Hal itu disampaikan saat rapat dengar pendapat (RDP) Komisi VI DPR dengan PT Pupuk Indonesia di Jakarta, Selasa (2/4/2024).
Dalam rapat tersebut, Komisi IV DPR meminta PT Pupuk Indonesia melaksanakan penyaluran pupuk bersubsidi tahun ini secara efektif dan tepat sasaran. Dan, harus sesuai ketentuan berlaku.
Tak hanya itu, Perseroan juga diminta menjamin ketersediaan pupuk subsidi dan nonsubsidi sesuai yang ditetapkan pemerintah.
"Komisi VI DPR RI mendorong PT Pupuk Indonesia (Persero)/ Holding BUMN Pupuk melakukan evaluasi berkala terhadap kinerja distributor pupuk," begitu bunyi butir keempat kesimpulan RDP yang dibacakan Wakil Ketua Komisi VI DPR M Sarmuji.
Dalam rapat tersebut, Komidi VI meminta jaminan dan kepastian ketersediaan pupuk yang dimiliki PT Pupuk Indonesia, bisa memenuhi kebutuhan petani.
"Harus ada perbaikan tata kelola di Pupuk Indonesia, termasuk dalam menjalankan penugasan. Tanggung jawab moral Pupuk Indonesia sebagai bagian dari peningkatan produksi pangan. Perlu ada hal baru yang bisa meningkatkan kinerja perusahaan dan pelayanan pupuk untuk petani. Harus dilakukan peremajaan pola-pola," kata Herman.
"Saya juga menyoroti soal rembesan (pupuk subsidi) yang sering dilaporkan.

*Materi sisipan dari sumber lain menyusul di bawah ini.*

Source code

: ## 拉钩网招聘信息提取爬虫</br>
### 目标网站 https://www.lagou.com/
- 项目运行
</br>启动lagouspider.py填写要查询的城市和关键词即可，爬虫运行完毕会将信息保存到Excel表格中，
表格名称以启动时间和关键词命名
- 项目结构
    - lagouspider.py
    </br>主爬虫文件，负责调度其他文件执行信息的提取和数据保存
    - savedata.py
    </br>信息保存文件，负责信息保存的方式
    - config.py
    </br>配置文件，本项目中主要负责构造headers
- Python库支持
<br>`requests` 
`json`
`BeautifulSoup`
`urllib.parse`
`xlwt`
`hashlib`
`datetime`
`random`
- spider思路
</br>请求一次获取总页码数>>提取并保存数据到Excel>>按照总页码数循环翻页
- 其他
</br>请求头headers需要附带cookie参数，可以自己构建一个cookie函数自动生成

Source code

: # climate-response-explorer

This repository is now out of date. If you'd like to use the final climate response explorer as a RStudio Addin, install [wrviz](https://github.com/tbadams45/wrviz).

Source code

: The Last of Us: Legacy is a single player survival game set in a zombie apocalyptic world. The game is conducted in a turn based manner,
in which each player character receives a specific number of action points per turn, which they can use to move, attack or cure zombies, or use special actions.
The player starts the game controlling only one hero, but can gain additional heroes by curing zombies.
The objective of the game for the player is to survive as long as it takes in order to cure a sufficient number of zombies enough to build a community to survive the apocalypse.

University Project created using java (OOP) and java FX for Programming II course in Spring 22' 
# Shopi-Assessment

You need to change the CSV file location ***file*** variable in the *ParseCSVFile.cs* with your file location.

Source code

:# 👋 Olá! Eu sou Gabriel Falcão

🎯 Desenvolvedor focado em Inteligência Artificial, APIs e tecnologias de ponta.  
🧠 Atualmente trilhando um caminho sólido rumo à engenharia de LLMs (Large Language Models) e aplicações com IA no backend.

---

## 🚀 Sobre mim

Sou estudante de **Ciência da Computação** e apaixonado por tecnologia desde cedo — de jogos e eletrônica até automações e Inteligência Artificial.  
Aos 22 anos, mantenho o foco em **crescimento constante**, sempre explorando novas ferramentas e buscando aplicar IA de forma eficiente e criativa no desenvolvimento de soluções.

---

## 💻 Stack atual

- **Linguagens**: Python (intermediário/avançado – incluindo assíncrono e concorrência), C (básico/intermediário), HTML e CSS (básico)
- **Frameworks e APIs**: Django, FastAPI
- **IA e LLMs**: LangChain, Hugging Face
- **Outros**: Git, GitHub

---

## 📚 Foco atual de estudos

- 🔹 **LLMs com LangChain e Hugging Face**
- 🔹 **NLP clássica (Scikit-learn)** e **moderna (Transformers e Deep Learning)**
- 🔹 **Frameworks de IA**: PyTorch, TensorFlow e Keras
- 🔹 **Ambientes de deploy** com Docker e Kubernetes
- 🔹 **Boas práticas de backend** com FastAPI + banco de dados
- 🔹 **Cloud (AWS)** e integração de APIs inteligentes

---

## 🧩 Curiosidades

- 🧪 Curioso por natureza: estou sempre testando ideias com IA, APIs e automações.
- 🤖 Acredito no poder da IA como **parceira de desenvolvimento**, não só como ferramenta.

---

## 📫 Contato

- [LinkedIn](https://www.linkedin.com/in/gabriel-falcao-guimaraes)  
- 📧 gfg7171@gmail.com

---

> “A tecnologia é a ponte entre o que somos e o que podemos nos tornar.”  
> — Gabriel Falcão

Artinya perlu sistem pengawasan yang ketat. Kalau menemukan agen atau distributor yang nakal, sudah, jangan dipakai lagi. Karena nanti penyakitnya akan kambuh lagi," tegasnya.
Dia pun menyoroti Rencana Definitif Kebutuhan Kelompok (RDKK) pupuk bersubsidi yang jumlahnya lebih besar dari alokasi pupuk subsidi tahun ini. Di mana, pemerintah secara resmi telah menaikkan kuota pupuk bersubsidi tahun 2024 dari 6 juta ton menjadi 9,5 juta ton. Dengan alokasi anggaran dari Rp26,7 triliun menjadi Rp53,3 triliun.
"Penyaluran pupuk subsidi sangat dipengaruhi RDKK, tahun ini berapa? 12 juta? Penyaluran sekarang 9,5 juta (ton). Nah, meski volume (kuota penyaluran) di bawah RDKK, perlu dibangun sistem distribusi dan pengawasan. Karena, potensi kelangkaan bisa terjadi," kata Herman.
![]() |
"Ini harus di-back up dengan yang komersial. Karena petani juga kalau kuota (subsidi) habis terserap, mau nggak mau mereka akan menggunakan yang nonsubsidi. Selain itu, perlu juga dilakukan inisiatif yang sebelumnya dilakukan PT Pupuk Indonesia, memberikan voucher potongan harga yang komersial bagi petani," paparnya.